The Guardian announced its website was hosting an online chat with Snowden, in hiding in Hong Kong, with reporter Glenn Greenwald receiving and posting his questions. The Associated Press couldn’t independently verify that the man answering the questions was indeed Snowden.

Snowden was working as a contractor for NSA at the time he had access to the then-secret programs. He defended his actions and said he considered what to reveal and what not to, saying he did not reveal any U.S. operations against what he called legitimate military targets, but instead showed the NSA is hacking civilian infrastructure like universities and private businesses.
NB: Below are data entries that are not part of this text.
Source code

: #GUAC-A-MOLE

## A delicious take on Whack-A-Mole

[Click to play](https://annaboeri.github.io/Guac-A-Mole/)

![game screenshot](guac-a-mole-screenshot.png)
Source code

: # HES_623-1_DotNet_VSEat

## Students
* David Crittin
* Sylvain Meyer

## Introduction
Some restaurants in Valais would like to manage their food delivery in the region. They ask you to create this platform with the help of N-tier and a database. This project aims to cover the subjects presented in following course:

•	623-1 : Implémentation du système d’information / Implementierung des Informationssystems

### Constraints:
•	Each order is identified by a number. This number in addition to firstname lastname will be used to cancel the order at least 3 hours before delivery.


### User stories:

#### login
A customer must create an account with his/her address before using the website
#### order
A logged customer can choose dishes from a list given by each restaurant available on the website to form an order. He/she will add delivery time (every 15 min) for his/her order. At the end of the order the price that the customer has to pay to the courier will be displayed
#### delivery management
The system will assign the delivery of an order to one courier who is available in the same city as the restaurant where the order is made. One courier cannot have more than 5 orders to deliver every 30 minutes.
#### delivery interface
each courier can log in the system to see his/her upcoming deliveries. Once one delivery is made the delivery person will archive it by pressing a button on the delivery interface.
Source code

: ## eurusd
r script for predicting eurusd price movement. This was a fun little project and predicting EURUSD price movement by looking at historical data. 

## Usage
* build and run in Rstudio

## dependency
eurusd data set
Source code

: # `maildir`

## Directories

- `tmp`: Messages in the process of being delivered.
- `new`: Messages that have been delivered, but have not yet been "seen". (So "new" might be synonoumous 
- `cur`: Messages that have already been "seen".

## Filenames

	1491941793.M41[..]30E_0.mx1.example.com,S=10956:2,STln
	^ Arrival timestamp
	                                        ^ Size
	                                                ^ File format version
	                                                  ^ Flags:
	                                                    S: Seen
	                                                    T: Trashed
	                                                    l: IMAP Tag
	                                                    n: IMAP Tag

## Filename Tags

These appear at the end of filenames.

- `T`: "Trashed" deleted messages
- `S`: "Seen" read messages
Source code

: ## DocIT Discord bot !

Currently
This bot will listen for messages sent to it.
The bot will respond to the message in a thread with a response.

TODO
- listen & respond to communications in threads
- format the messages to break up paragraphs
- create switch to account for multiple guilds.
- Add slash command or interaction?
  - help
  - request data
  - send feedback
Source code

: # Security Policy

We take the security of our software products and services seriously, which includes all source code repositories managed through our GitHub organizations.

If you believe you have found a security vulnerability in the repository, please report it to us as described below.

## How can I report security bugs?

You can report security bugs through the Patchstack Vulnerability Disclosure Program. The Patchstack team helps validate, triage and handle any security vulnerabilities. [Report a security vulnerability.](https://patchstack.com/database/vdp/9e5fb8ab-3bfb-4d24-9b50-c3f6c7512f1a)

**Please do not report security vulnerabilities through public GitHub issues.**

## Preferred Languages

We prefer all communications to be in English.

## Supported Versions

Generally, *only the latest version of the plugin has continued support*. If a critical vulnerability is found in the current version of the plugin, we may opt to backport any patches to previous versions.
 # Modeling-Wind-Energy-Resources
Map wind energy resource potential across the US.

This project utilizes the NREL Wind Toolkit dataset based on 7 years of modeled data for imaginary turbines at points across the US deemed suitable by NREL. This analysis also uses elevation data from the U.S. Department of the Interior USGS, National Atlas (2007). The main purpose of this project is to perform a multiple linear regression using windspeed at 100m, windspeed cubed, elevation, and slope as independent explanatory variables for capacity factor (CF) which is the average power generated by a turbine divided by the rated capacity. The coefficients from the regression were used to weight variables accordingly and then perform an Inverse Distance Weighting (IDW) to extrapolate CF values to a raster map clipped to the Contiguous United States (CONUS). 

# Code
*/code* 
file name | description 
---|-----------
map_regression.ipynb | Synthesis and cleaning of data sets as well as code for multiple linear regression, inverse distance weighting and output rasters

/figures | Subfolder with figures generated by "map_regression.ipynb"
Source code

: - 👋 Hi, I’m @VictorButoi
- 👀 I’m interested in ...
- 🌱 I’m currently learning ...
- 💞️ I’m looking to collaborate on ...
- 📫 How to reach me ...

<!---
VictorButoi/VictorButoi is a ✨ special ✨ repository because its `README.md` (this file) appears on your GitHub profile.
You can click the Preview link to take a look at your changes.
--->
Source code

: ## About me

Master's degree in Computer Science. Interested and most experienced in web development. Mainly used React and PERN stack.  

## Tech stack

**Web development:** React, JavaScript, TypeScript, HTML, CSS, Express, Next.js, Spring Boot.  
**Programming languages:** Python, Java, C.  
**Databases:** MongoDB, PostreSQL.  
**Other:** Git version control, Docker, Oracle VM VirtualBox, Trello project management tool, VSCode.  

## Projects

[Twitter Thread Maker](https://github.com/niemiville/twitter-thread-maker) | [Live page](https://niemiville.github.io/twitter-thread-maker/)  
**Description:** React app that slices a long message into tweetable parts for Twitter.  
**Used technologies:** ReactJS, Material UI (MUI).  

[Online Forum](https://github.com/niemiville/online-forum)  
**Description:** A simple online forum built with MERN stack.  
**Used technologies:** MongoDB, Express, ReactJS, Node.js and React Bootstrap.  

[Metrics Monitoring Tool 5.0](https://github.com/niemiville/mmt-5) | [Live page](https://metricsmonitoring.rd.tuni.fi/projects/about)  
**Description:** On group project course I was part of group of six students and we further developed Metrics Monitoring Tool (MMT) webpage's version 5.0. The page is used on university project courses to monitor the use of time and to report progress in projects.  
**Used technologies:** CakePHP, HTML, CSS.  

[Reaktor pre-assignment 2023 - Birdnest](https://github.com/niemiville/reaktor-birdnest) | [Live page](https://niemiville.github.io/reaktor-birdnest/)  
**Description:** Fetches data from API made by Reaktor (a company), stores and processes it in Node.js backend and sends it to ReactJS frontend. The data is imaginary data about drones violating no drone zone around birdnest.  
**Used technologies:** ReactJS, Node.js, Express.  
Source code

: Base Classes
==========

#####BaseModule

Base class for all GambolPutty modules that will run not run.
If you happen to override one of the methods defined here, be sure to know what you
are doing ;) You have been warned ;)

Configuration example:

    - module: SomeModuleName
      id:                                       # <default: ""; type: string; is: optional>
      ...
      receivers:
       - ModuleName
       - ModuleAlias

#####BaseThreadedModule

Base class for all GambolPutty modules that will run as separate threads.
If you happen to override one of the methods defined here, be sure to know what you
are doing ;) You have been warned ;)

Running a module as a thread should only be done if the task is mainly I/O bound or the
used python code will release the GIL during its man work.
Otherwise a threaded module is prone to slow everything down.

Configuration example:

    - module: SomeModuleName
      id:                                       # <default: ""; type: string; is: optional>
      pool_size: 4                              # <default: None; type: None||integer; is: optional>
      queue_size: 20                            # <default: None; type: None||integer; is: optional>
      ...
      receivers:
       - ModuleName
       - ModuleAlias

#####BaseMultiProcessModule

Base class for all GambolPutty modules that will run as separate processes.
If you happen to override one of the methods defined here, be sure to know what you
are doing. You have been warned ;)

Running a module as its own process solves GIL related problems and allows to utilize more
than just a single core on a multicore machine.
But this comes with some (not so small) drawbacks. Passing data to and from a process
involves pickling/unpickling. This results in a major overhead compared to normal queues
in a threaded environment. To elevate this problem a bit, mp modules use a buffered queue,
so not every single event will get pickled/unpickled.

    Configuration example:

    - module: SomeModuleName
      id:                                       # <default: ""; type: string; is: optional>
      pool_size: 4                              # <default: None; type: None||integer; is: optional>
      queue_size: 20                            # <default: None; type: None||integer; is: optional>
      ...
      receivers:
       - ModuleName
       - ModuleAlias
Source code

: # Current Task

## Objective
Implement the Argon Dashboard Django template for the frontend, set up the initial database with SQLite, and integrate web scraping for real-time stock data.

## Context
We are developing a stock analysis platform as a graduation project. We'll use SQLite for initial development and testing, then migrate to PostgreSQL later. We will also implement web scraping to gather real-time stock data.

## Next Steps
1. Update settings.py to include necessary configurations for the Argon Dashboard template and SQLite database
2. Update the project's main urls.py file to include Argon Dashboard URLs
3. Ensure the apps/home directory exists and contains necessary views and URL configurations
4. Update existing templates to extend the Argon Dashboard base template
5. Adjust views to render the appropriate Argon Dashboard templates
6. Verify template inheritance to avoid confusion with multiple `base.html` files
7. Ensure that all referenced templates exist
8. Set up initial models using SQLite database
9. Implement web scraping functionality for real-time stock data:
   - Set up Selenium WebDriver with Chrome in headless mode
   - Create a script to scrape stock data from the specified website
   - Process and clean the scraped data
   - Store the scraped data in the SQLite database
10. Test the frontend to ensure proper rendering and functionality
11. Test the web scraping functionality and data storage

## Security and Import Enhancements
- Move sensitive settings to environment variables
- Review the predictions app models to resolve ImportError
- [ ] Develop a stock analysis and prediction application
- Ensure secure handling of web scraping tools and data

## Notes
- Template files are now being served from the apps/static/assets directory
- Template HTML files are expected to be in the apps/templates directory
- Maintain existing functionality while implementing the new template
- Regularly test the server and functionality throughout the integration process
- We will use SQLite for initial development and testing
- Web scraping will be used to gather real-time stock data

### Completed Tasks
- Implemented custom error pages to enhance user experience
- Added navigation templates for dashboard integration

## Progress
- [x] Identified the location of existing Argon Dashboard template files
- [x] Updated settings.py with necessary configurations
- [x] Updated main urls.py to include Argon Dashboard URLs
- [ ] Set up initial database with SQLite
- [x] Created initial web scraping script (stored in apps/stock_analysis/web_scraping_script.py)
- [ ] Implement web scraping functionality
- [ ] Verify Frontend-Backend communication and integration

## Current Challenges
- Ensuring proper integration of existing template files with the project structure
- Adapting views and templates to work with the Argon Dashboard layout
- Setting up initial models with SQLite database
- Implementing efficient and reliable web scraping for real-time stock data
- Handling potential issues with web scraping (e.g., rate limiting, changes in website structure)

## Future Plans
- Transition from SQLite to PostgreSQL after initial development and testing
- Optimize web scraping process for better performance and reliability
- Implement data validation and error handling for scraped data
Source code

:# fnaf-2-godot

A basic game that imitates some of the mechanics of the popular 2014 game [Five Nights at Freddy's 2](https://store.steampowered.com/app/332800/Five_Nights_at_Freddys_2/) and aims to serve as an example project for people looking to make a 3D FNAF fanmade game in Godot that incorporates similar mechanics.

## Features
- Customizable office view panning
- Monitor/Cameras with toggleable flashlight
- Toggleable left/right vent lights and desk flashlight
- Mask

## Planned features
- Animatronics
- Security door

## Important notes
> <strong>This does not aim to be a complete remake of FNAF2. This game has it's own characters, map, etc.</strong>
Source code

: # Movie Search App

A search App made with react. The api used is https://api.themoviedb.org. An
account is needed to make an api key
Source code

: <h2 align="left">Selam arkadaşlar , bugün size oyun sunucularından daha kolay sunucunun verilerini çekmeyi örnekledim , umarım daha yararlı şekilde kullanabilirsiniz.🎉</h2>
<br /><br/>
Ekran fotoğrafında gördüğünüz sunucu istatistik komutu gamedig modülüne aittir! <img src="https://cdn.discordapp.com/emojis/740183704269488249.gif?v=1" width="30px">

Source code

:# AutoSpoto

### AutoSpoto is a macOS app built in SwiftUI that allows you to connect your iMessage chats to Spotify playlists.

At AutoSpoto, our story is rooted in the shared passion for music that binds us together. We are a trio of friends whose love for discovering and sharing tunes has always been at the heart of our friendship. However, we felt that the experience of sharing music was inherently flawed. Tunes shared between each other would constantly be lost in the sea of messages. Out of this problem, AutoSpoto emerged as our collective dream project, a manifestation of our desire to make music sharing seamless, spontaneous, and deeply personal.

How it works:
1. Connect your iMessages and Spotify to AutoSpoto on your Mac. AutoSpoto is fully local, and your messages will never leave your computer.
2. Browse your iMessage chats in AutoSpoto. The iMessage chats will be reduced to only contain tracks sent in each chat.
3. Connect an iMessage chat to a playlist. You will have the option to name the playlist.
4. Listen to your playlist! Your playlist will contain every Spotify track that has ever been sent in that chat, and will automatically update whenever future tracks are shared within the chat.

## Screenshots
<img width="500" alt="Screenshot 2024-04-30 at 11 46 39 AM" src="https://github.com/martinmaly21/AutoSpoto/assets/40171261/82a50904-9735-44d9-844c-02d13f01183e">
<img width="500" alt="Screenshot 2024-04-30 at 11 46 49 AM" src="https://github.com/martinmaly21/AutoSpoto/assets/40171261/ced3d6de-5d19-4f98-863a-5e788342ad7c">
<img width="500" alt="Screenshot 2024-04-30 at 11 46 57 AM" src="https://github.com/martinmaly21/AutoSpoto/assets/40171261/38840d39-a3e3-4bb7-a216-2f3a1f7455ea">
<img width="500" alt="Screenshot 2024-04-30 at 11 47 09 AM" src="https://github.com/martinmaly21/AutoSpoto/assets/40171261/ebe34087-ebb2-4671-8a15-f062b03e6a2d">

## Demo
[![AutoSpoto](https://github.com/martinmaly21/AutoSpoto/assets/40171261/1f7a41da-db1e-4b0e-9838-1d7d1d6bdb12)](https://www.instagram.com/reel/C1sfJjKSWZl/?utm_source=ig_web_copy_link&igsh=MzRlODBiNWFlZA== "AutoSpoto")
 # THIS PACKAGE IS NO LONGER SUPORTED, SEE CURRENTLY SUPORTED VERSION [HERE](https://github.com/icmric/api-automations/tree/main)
"These nakedly, aggressively criminal acts are wrong no matter the target. Not only that, when NSA makes a technical mistake during an exploitation operation, critical systems crash," he said, though he gave no examples of what systems have crashed or in which countries.

"Congress hasn’t declared war on the countries — the majority of them are our allies — but without asking for public permission, NSA is running network operations against them that affect millions of innocent people," he said. "And for what? So we can have secret access to a computer in a country we’re not even fighting?"

Snowden was referring to PRISM, one of the programs he disclosed. The program sweeps up Internet usage data from all over the world that goes through nine major U.S.-based Internet providers. The NSA can look at foreign usage without any warrants, and says the program doesn’t target Americans.

U.S. officials say the data-gathering programs are legal and operated under secret court supervision.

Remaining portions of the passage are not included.